> **Exercise description**
Scan the entries line by line and return those with "normalen".

> **Record set**
----------

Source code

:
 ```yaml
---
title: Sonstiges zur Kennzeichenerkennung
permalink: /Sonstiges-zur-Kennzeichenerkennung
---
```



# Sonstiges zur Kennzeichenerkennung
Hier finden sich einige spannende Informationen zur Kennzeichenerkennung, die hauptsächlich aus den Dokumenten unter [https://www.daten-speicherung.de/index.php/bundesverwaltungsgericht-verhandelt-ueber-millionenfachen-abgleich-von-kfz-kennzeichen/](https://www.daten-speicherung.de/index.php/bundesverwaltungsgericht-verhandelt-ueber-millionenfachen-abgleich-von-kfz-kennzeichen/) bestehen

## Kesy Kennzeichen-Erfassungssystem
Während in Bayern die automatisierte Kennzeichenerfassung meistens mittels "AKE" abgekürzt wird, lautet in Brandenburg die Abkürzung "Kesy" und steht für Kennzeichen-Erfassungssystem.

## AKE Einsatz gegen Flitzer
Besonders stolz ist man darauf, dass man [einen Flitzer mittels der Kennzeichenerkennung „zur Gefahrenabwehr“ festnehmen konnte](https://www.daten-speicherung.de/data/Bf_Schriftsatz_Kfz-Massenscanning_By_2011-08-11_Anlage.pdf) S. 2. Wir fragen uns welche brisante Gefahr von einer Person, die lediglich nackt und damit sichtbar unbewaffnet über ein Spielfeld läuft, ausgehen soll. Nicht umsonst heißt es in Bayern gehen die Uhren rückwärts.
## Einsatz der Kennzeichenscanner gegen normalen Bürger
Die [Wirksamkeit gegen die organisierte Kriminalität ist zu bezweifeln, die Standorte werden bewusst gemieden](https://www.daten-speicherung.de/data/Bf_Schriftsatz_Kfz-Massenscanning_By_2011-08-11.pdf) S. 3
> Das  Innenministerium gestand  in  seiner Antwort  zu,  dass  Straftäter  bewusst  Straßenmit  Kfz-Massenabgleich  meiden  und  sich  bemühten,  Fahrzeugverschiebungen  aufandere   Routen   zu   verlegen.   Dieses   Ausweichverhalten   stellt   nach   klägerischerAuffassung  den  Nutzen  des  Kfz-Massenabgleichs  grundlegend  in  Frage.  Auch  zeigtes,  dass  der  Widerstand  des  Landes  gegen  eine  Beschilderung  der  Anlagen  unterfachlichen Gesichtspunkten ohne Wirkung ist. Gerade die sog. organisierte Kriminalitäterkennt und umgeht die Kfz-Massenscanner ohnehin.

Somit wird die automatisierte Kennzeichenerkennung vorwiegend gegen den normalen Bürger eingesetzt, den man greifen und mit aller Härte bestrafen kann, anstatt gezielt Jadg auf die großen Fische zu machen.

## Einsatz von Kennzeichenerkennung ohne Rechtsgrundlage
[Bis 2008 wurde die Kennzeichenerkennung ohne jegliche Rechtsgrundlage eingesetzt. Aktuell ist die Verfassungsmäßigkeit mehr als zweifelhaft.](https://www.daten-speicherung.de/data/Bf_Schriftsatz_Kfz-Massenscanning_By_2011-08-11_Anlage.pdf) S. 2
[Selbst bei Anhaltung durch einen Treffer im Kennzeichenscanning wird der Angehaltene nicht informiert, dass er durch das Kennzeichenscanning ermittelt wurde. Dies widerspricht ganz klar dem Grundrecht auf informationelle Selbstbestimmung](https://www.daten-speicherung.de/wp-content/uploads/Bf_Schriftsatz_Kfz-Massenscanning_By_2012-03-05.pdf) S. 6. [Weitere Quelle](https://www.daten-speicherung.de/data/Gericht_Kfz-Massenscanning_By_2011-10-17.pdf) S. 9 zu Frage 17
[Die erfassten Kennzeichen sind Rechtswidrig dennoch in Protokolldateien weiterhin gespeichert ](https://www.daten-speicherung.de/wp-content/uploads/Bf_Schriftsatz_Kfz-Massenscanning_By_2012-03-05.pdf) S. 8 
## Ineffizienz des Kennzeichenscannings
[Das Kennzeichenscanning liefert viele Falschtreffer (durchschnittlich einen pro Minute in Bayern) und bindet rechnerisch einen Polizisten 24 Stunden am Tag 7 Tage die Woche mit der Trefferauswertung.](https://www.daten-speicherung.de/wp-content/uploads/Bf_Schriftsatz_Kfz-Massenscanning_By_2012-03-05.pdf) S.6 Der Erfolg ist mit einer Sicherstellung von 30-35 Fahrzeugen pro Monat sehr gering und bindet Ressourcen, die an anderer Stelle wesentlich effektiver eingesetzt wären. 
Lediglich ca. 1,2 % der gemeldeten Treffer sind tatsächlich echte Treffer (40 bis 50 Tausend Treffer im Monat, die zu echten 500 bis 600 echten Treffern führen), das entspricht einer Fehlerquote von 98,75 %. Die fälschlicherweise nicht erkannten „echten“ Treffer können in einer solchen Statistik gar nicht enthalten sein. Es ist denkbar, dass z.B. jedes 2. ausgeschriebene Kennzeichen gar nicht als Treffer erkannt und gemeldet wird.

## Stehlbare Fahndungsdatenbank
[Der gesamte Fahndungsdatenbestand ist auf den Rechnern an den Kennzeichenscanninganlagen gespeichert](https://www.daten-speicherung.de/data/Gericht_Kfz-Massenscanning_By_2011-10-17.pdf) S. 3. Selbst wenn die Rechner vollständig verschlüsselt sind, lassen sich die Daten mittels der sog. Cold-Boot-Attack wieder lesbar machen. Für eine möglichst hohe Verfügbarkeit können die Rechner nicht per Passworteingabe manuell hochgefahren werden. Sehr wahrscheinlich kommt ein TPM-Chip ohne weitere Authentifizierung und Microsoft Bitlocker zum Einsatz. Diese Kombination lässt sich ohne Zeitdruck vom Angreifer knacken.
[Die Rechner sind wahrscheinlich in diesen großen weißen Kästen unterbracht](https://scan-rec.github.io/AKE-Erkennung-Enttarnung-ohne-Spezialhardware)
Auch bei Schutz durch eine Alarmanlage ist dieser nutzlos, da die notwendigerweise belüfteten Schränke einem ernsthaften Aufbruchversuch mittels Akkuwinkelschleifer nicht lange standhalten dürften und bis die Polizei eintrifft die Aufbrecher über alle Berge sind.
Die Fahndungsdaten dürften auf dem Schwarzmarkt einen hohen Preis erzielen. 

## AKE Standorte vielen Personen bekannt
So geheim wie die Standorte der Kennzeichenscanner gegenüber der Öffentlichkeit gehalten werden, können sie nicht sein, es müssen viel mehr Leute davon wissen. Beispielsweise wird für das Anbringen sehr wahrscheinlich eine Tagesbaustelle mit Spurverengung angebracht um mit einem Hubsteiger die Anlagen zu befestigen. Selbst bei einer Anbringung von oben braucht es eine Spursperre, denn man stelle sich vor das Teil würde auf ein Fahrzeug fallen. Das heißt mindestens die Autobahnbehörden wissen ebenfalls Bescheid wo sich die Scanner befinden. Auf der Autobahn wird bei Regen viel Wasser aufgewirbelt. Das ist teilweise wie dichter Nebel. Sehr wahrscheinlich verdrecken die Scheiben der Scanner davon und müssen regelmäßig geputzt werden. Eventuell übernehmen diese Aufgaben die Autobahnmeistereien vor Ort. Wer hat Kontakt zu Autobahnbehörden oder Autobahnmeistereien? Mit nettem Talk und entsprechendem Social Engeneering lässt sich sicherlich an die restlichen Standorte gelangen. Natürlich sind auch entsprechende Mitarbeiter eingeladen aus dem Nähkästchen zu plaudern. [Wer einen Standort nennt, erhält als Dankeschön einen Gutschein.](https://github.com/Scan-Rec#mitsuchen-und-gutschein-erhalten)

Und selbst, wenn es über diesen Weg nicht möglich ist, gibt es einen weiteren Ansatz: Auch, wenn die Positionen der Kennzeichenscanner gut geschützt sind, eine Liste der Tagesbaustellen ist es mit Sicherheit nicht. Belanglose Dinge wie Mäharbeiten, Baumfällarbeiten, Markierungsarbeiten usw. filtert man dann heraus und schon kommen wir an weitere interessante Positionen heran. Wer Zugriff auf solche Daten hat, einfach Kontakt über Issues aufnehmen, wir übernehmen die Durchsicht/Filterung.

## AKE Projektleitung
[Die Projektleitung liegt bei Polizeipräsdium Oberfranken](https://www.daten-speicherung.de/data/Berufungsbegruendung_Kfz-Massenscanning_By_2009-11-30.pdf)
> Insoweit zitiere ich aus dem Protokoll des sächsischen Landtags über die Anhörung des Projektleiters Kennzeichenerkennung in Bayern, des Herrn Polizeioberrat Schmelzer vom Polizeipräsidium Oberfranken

----------

> **Task result**
## Einsatz der Kennzeichenscanner gegen normalen Bürger
Somit wird die automatisierte Kennzeichenerkennung vorwiegend gegen den normalen Bürger eingesetzt, den man greifen und mit aller Härte bestrafen kann, anstatt gezielt Jadg auf die großen Fische zu machen.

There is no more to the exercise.